To simplify this complexity, the Sistm project team follows a multi-stage approach. First, in the “data integration” stage, scientists seek to pinpoint important information using different methods. For example, they may identify genes that are expressed differently between groups, or develop techniques to automatically count cells, a task once done “by hand via software” by biologists, making the process faster and more reliable. The next step is to model the mechanisms involved. “In this stage, we'll work with inverse problems: based on the data collected, we'll try to define the most likely immune model that may have generated the data. These models can then be used to make predictions based on the available data”, continues the researcher.

This approach generates new hypotheses, which can then be used to design new clinical trials.

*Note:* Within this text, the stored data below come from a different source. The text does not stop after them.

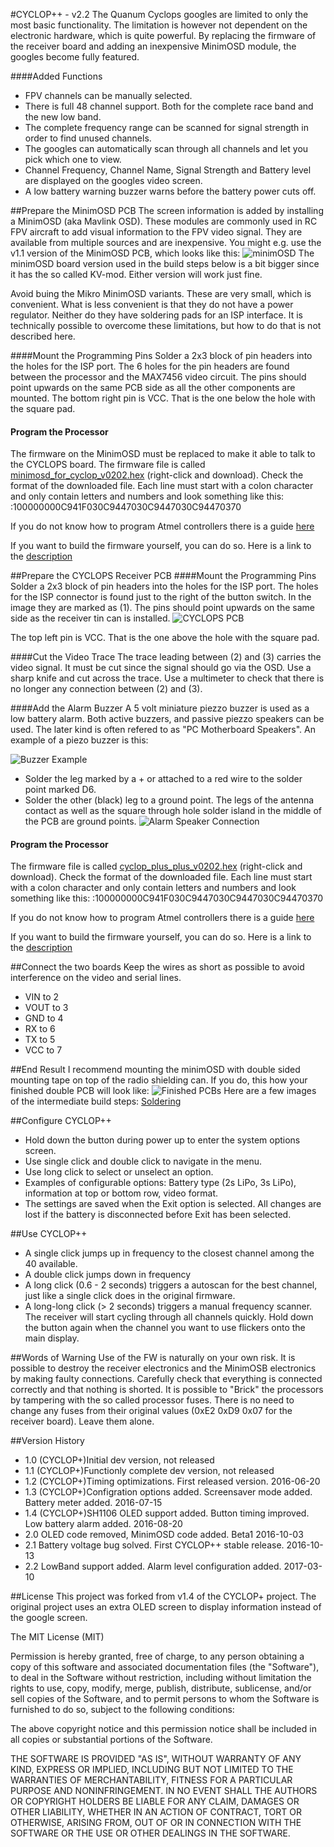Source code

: #CYCLOP++ - v2.2
The Quanum Cyclops googles are limited to only the most basic functionality.
The limitation is however not dependent on the electronic hardware, which is quite powerful.
By replacing the firmware of the receiver board and adding an inexpensive MinimOSD module, the googles become fully featured. 

####Added Functions
* FPV channels can be manually selected.
* There is full 48 channel support. Both for the complete race band and the new low band.
* The complete frequency range can be scanned for signal strength in order to find unused channels.
* The googles can automatically scan through all channels and let you pick which one to view.
* Channel Frequency, Channel Name, Signal Strength and Battery level are displayed on the googles video screen.
* A low battery warning buzzer warns before the battery power cuts off.

##Prepare the MinimOSD PCB
The screen information is added by installing a MinimOSD (aka Mavlink OSD).
These modules are commonly used in RC FPV aircraft to add visual information to the FPV video signal.
They are available from multiple sources and are inexpensive.
You might e.g. use the v1.1 version of the MinimOSD PCB, which looks like this:
![minimOSD](/images/minimOSD1.1.jpg)
The minimOSD board version used in the build steps below is a bit bigger since it has the so called KV-mod. 
Either version will work just fine.

Avoid buing the Mikro MinimOSD variants. These are very small, which is convenient.
What is less convenient is that they do not have a power regulator.
Neither do they have soldering pads for an ISP interface.
It is technically possible to overcome these limitations, but how to do that is not described here.

####Mount the Programming Pins
Solder a 2x3 block of pin headers into the holes for the ISP port.
The 6 holes for the pin headers are found between the processor and the MAX7456 video circuit.
The pins should point upwards on the same PCB side as all the other components are mounted.
The bottom right pin is VCC. That is the one below the hole with the square pad.

#### Program the Processor
The firmware on the MinimOSD must be replaced to make it able to talk to the CYCLOPS board.
The firmware file is called [minimosd_for_cyclop_v0202.hex](https://raw.githubusercontent.com/Dvogonen/cyclop_plus_plus/master/minimosd_for_cyclop_v0202.hex) (right-click and download).
Check the format of the downloaded file. Each line must start with a colon character and only contain letters and numbers and look something like this:
:100000000C941F030C9447030C9447030C94470370

If you do not know how to program Atmel controllers there is a guide [here](PROGRAMMING.md)

If you want to build the firmware yourself, you can do so. Here is a link to the [description](BUILDING.md)

##Prepare the CYCLOPS Receiver PCB
####Mount the Programming Pins
Solder a 2x3 block of pin headers into the holes for the ISP port.
The holes for the ISP connector is found just to the right of the button switch. In the image they are marked as (1).
The pins should point upwards on the same side as the receiver tin can is installed.
![CYCLOPS PCB](/images/cyclops_pcb.jpg)

The top left pin is VCC. That is the one above the hole with the square pad.

####Cut the Video Trace
The trace leading between (2) and (3) carries the video signal. It must be cut since the signal should go via the OSD.
Use a sharp knife and cut across the trace. 
Use a multimeter to check that there is no longer any connection between (2) and (3).

####Add the Alarm Buzzer
A 5 volt miniature piezzo buzzer is used as a low battery alarm.
Both active buzzers, and passive piezzo speakers can be used.
The later kind is often refered to as "PC Motherboard Speakers".
An example of a piezo buzzer is this:

![Buzzer Example](/images/buzzer.jpg)

- Solder the leg marked by a + or attached to a red wire to the solder point marked D6.
- Solder the other (black) leg to a ground point. The legs of the antenna contact as well as the square through hole solder island in the middle of the PCB are ground points.
![Alarm Speaker Connection](/images/pcb_buzzer.jpg)

#### Program the Processor
The firmware file is called [cyclop_plus_plus_v0202.hex](https://raw.githubusercontent.com/Dvogonen/cyclop_plus_osd/master/cyclop_plus_plus_v0202.hex) (right-click and download).
Check the format of the downloaded file. Each line must start with a colon character and only contain letters and numbers and look something like this:
:100000000C941F030C9447030C9447030C94470370

If you do not know how to program Atmel controllers there is a guide [here](PROGRAMMING.md)

If you want to build the firmware yourself, you can do so. Here is a link to the [description](BUILDING.md)

##Connect the two boards
Keep the wires as short as possible to avoid interference on the video and serial lines.
* VIN to 2
* VOUT to 3
* GND to 4
* RX to 6
* TX to 5
* VCC to 7

##End Result
I recommend mounting the minimOSD with double sided mounting tape on top of the radio shielding can. If you do, this how your finished double PCB will look like:
![Finished PCBs](/images/pcb_finished.jpg)
Here are a few images of the intermediate build steps:
[Soldering](SOLDERING.md)

##Configure CYCLOP++
- Hold down the button during power up to enter the system options screen.
- Use single click and double click to navigate in the menu.
- Use long click to select or unselect an option.
- Examples of configurable options: Battery type (2s LiPo, 3s LiPo), information at top or bottom row, video format.
- The settings are saved when the Exit option is selected. All changes are lost if the battery is disconnected before Exit has been selected.

##Use CYCLOP++
- A single click jumps up in frequency to the closest channel among the 40 available.
- A double click jumps down in frequency
- A long click (0.6 - 2 seconds) triggers a autoscan for the best channel, just like a single click does in the original firmware.
- A long-long click (> 2 seconds) triggers a manual frequency scanner. The receiver will start cycling through all channels quickly. Hold down the button again when the channel you want to use flickers onto the main display.

##Words of Warning
Use of the FW is naturally on your own risk.
It is possible to destroy the receiver electronics and the MinimOSB electronics by making faulty connections.
Carefully check that everything is connected correctly and that nothing is shorted.
It is possible to "Brick" the processors by tampering with the so called processor fuses.
There is no need to change any fuses from their original values (0xE2 0xD9 0x07 for the receiver board). Leave them alone.

##Version History
* 1.0 (CYCLOP+)Initial dev version, not released
* 1.1 (CYCLOP+)Functionly complete dev version, not released
* 1.2 (CYCLOP+)Timing optimizations. First released version. 2016-06-20
* 1.3 (CYCLOP+)Configration options added. Screensaver mode added. Battery meter added. 2016-07-15
* 1.4 (CYCLOP+)SH1106 OLED support added. Button timing improved. Low battery alarm added. 2016-08-20
* 2.0 OLED code removed, MinimOSD code added. Beta1 2016-10-03
* 2.1 Battery voltage bug solved. First CYCLOP++ stable release. 2016-10-13
* 2.2 LowBand support added. Alarm level configuration added. 2017-03-10

##License
This project was forked from v1.4 of the CYCLOP+ project. The original project uses an extra OLED screen to display information instead of the google screen.

The MIT License (MIT)

Permission is hereby granted, free of charge, to any person obtaining a copy of this software and associated documentation files (the "Software"), to deal
in the Software without restriction, including without limitation the rights to use, copy, modify, merge, publish, distribute, sublicense, and/or sell
copies of the Software, and to permit persons to whom the Software is furnished to do so, subject to the following conditions:

The above copyright notice and this permission notice shall be included in all copies or substantial portions of the Software.

THE SOFTWARE IS PROVIDED "AS IS", WITHOUT WARRANTY OF ANY KIND, EXPRESS OR IMPLIED, INCLUDING BUT NOT LIMITED TO THE WARRANTIES OF MERCHANTABILITY,
FITNESS FOR A PARTICULAR PURPOSE AND NONINFRINGEMENT. IN NO EVENT SHALL THE AUTHORS OR COPYRIGHT HOLDERS BE LIABLE FOR ANY CLAIM, DAMAGES OR OTHER
LIABILITY, WHETHER IN AN ACTION OF CONTRACT, TORT OR OTHERWISE, ARISING FROM, OUT OF OR IN CONNECTION WITH THE SOFTWARE OR THE USE OR OTHER DEALINGS IN THE
SOFTWARE.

In this way, the Sistm project-team's approach integrates data management, statistical analysis, mechanism modeling and hypothesis generation, forming a continuous cycle of optimization and innovation in clinical research.

Optimizing infectious disease control

The Sistm project team's expertise also extends to epidemic control. During the Covid-19 pandemic, for example, the team focused on modeling the spread of the epidemic and evaluating non-pharmaceutical control strategies, such as containment. The aim was to identify and propose optimal strategies for containing the epidemic, but also, after the fact, to enable better preparation for future epidemics, while taking into account the economic, psychological and societal costs engendered by these strategies. “The aim is not to propose a hypothetical method that “might work”, but to evaluate and recommend optimal strategies, taking all options into account. The aim is to present predictions adapted to each situation, based on data from experiments already carried out, on which healthcare decision-makers can base their decisions,” emphasizes Mélanie Prague.

In the case of Covid-19, scientists from the Sistm project team, in collaboration with McGill University in Canada, used a mathematical model based on French public data to estimate the effects of containment, curfew and vaccination measures. Their results, published in early 2024 in the journal Epidemics, show that containment and curfews significantly reduced transmission of the virus, with an 84% reduction for the first containment. Without vaccination, there would have been 159,000 additional deaths and 1.48 million hospitalizations in France. These simulations underline the importance of extreme reactivity in vaccine deployment and decision-making to limit the impact of epidemics, providing guidance to decision-makers should a new pandemic occur.

 

© Inria / Photo B. Fourrier

The Sistm project-team at the Inria Centre at the University of Bordeaux illustrates how the integration of data sciences can transform the fight against epidemics. From accelerating vaccine development to designing optimized clinical trials and controlling infectious diseases, the Sistm project-team continues to push back the frontiers of innovation in digital public health. Through its collaborations and methodological advances, the team is positioning itself as a key player in preparing for and responding to future epidemics.